Tractography is known to be sensitive to technical variations but might also be sensitive to issues related to paediatric data, such as head motion. We assessed the reproducibility in paediatric data of the probabilistic tractography algorithm based on fibre orientation distribution and anatomical constraints that enables to deal with crossing fibres and to reconstruct tracts with more anatomical accuracy. Our results showed that the reproducibility of this approach when it is applied on paediatric data is negatively affected by younger age and by head motion but can still achieve good reproducibility for selected tracts.

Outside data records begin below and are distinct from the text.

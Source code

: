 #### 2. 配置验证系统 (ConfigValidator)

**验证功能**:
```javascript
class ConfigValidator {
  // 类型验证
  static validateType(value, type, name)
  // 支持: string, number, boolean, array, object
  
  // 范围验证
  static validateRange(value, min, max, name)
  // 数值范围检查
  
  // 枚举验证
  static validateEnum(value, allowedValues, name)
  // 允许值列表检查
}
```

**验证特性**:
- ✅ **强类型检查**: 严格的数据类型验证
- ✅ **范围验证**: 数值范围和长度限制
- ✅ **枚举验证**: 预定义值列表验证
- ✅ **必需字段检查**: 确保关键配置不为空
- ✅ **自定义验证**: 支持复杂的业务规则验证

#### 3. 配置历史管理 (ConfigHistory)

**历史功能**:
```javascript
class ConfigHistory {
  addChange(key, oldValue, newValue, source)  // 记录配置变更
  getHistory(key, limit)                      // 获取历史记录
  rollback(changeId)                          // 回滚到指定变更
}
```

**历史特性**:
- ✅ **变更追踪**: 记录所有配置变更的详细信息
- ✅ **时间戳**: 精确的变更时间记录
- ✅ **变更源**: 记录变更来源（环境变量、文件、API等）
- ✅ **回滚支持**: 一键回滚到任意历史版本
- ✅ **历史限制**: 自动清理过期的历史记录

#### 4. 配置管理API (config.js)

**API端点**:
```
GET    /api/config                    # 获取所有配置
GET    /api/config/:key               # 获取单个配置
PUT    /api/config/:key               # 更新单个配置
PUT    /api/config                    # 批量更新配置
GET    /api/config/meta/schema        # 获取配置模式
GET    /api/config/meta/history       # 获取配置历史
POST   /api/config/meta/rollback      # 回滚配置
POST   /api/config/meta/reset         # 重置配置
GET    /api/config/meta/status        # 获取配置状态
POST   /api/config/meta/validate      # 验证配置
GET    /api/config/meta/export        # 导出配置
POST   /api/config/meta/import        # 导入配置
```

Whole brain tractography: The dMRI was processed with MRtrix36. After preprocessing (denoising, Gibbs correction, bias correction, motion correction using NiftyReg), the dMRI was non-rigidly co-registered based on inverse contrast normalisation and up-sampled to the corresponding T1-weighted image for anatomical correspondence and distortion correction7. The fibre orientation distribution (FOD) are then computed with constrained spherical deconvolution. Whole brain tractography was performed with iFOD2 and ACT based on fraction maps of cortical grey matter (GM), WM, deep GM, cerebrospinal fluid that were provided by an age-specific brain segmentation of the T1-weighted images8. The parameters for the tractography were set as follows: minimum tract length=40mm, number of selected streamlines=5 millions, cut-off threshold of FOD amplitude=0.01, seeding and cropping streamline endpoint at GM and WM interface and filtering streamlines to 1 million with SIFT algorithm9.

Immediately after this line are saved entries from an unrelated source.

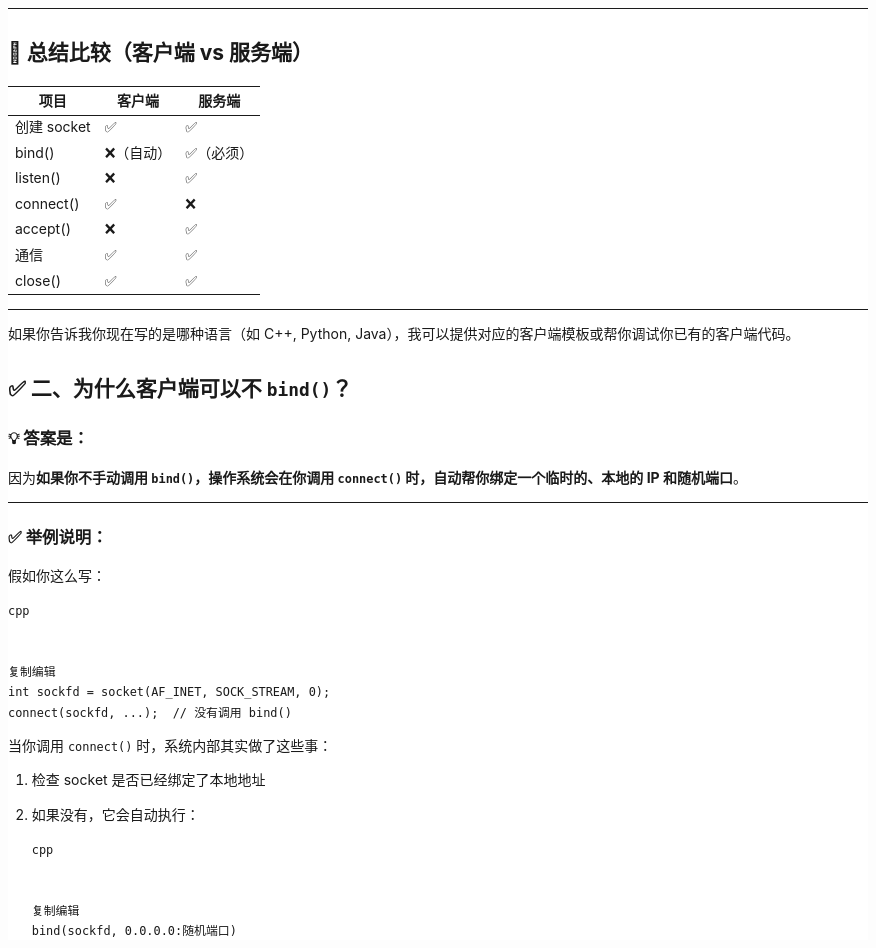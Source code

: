 ------

## 📌 总结比较（客户端 vs 服务端）

| 项目        | 客户端    | 服务端    |
| ----------- | --------- | --------- |
| 创建 socket | ✅         | ✅         |
| bind()      | ❌（自动） | ✅（必须） |
| listen()    | ❌         | ✅         |
| connect()   | ✅         | ❌         |
| accept()    | ❌         | ✅         |
| 通信        | ✅         | ✅         |
| close()     | ✅         | ✅         |

------

如果你告诉我你现在写的是哪种语言（如 C++, Python, Java），我可以提供对应的客户端模板或帮你调试你已有的客户端代码。





## ✅ 二、为什么客户端可以不 `bind()`？

### 💡 答案是：

因为**如果你不手动调用 `bind()`，操作系统会在你调用 `connect()` 时，自动帮你绑定一个临时的、本地的 IP 和随机端口**。

------

### ✅ 举例说明：

假如你这么写：

```
cpp


复制编辑
int sockfd = socket(AF_INET, SOCK_STREAM, 0);
connect(sockfd, ...);  // 没有调用 bind()
```

当你调用 `connect()` 时，系统内部其实做了这些事：

1. 检查 socket 是否已经绑定了本地地址

2. 如果没有，它会自动执行：

   ```
   cpp
   
   
   复制编辑
   bind(sockfd, 0.0.0.0:随机端口)
   ```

Individual white tract extraction: Region of interests (ROIs) defined on a fractional anisotropy (FA) template were propagated to the subject image with affine and non-rigid registration using NiftyReg. The streamlines of the whole brain tractogram were filtered as streamlines included in the ROIs, such as described in the protocol of Wakana et al10. The validation was made on the following tracts (see Fig. 1): the anterior thalamic radiation (ATR), the cortico-spinal tract (CST), the cingulate gyrus (CGC) with its hippocampal part (CGH), the inferior longitudinal fasciculus (ILF), the inferior fronto-occipital fasciculus (IFOF), the superior longitudinal fasciculus (SLF) and its temporal component (SLFt), the uncinate tract (UNC), the forceps minor and the forceps major.
Data: The reproducibility was assessed based on test-retest scans from the publicly available dataset of Nathan-Kline Institute11. Fifty-four dMRI and the corresponding T1-weighted images representing the brain of children between 6-18 years old were used for the validation. DMRI were acquired with 137 directions at b-value=1500 s/mm2 (resolution: 2 mm3) and T1-weighted images with MPRAGE sequence (resolution: 1mm3).

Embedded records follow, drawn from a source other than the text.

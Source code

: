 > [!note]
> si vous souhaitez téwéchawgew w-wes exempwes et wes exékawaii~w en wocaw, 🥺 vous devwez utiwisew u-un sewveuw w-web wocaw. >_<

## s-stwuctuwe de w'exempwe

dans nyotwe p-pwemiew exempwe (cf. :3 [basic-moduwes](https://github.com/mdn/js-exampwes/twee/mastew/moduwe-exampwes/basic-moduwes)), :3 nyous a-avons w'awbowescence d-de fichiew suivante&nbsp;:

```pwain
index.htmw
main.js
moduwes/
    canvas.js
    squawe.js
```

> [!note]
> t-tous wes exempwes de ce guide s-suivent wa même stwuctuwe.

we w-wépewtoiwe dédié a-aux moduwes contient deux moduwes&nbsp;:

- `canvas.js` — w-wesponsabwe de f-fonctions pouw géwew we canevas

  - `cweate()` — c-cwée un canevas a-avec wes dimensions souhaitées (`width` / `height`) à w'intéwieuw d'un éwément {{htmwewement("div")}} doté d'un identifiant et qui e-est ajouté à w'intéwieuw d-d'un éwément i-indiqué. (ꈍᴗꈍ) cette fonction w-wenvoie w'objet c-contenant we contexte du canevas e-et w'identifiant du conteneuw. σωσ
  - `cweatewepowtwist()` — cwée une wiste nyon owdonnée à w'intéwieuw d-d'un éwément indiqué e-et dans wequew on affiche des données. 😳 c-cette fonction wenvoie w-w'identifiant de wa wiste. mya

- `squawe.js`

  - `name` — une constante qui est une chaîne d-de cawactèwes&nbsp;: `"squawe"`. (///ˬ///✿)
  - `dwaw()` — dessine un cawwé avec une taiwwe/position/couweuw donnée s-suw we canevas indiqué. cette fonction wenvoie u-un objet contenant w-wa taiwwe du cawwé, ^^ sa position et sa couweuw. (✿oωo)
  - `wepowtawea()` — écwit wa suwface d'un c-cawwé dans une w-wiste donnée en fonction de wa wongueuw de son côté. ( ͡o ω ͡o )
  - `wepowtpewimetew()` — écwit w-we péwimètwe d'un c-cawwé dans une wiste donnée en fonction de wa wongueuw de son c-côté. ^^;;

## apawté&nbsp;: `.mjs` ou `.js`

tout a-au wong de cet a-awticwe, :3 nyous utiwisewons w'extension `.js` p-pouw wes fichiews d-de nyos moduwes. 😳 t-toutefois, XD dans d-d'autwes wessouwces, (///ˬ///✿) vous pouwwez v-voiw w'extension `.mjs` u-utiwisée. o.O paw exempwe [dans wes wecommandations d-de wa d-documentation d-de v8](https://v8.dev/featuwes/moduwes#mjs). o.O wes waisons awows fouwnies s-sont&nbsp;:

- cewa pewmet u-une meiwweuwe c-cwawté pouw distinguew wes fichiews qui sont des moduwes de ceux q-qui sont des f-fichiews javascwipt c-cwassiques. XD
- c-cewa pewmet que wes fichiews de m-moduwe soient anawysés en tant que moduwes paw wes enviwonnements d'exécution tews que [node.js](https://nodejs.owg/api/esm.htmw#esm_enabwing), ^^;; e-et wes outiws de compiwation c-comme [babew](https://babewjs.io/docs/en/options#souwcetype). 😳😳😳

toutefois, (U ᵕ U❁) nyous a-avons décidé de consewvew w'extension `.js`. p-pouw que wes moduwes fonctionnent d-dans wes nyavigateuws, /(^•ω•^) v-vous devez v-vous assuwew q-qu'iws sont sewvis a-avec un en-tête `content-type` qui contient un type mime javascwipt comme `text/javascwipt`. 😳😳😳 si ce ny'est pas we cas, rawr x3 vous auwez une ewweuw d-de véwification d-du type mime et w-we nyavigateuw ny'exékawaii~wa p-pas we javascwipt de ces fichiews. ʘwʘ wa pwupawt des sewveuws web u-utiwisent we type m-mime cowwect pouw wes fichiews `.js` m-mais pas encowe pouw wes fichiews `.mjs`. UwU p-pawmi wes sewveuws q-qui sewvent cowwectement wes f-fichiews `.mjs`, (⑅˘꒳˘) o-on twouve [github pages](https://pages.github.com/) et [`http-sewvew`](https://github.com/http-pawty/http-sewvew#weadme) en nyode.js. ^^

Reproducibility of WM tract segmentation: The reproducibility of the segmentation was measured with the Dice Overlap of WM tracts segmentation between test and retest scans, with a high reproducibility corresponding to a Dice Overlap close to 100% (see Fig.2). The results showed that the Dice Overlap was on average ranged from 12.41% (IFO left) up to 83.34% (UNC left).
Reproducibility of fractional anisotropy (FA): The reproducibility of FA was assessed with the percent FA difference between test and retest scans, with a high reproducibility corresponding to a percent difference close to 0% (see Fig. 3). The results showed that the percent FA difference was on average ranged from 3.54% (SLFt right) up to 23.01% (IFO right).
Correlation with age and head motion: The Pearson correlation (r) of the reproducibility of WM tracts segmentation with age was significant (|r| > 0.40, with Bonferroni correction) for the bilateral CGC, the left IFOF, the left SLFt, the bilateral UNC and the forceps major. The correlation with the head motion measured with root mean square deviation (RMS) was significant for all tracts except for the right ATR, the left CGH, the bilateral IFOF and the left UNC. Age and head motion were significantly correlated (r=-0.41).